** TASK DETAILS **
Reproduce the entries exactly and omit the pictures.

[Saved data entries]

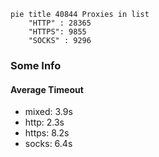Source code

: 
```mermaid
pie title 40844 Proxies in list
    "HTTP" : 28365
    "HTTPS": 9855
    "SOCKS" : 9296
```

### Some Info
#### Average Timeout

- mixed: 3.9s
- http: 2.3s
- https: 8.2s
- socks: 6.4s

** FINAL ANSWER **
Source code

: 
```mermaid
pie title 40844 Proxies in list
    "HTTP" : 28365
    "HTTPS": 9855
    "SOCKS" : 9296
```

### Some Info
#### Average Timeout

- mixed: 3.9s
- http: 2.3s
- https: 8.2s
- socks: 6.4s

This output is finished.